BMI2 Fast Paths for Bit Manipulation

This module provides PEXT/PDEP-accelerated bit packing/unpacking operations with proper fallback ladder:

  1. BMI2 (Intel Haswell+, AMD Zen3+): Native PEXT/PDEP
  2. AVX2: SIMD-based bit extraction (no PEXT)
  3. Scalar: Portable loop-based implementation

§Operations

  • PEXT (Parallel Extract): Extract bits at mask positions
  • PDEP (Parallel Deposit): Deposit bits at mask positions

§Use Cases

  • Unpacking 4-bit quantized values from packed storage
  • Extracting specific dimensions from compressed vectors
  • Bitmap operations for filtered candidate sets

§Performance Warning

AMD Zen/Zen2 have slow microcode PEXT/PDEP (~18 cycles vs 3 cycles on Intel).

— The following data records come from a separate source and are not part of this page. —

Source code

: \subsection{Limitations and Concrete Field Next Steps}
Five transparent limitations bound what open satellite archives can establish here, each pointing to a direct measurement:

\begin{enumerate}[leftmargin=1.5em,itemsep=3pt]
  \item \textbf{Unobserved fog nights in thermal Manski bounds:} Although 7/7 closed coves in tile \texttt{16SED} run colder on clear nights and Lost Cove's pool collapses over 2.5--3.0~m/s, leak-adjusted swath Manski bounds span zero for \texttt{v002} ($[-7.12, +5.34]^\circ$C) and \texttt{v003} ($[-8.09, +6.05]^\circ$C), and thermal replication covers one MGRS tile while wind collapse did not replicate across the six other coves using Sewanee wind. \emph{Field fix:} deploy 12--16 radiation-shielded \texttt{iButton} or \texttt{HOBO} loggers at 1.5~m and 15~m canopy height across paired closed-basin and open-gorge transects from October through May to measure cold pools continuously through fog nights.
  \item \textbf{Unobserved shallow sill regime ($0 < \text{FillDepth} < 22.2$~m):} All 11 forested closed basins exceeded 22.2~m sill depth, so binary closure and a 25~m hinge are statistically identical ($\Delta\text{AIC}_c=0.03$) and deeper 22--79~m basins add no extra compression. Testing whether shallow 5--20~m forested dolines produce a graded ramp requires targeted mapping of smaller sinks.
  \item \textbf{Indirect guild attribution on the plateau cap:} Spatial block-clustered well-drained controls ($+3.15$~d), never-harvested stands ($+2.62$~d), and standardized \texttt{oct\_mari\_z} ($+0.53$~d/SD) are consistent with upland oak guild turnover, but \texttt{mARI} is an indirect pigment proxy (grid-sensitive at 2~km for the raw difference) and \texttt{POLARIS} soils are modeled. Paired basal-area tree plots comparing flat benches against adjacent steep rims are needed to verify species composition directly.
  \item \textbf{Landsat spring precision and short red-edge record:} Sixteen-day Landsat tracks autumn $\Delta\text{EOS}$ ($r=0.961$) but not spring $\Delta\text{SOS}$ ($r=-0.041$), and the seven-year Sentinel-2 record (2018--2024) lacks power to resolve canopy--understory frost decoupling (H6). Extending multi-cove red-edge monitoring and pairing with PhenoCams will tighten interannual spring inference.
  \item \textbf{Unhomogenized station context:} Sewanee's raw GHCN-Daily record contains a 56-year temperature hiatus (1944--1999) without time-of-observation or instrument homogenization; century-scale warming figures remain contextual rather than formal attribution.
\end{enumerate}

Use feature detection to choose appropriate path.

Functions§

bmi2_available
Check if BMI2 is available on current CPU.
bmi2_fast
Check if BMI2 is fast (Intel or AMD Zen3+). Returns false for AMD Zen/Zen2 where PEXT/PDEP are slow.
deposit_4bit_batch
Deposit multiple 4-bit values using PDEP. Processes 16 values per u64 word.
dispatch_info
Dispatch info for debugging.
extract_4bit_batch
Extract multiple 4-bit values using PEXT. Processes 16 values per u64 word.
pack_4bit
Pack 4-bit values into a byte array. Each input value should be 0-15.
pack_nbits
Pack N-bit values (1-8 bits per value).
pdep_u32
pdep_u64
Parallel bit deposit: deposit bits from src to positions specified by mask.
pext_u32
32-bit versions.
pext_u64
Parallel bit extract: extract bits from src at positions specified by mask.
unpack_4bit
Unpack 4-bit values from a byte array.
unpack_nbits
Unpack N-bit values (1-8 bits per value).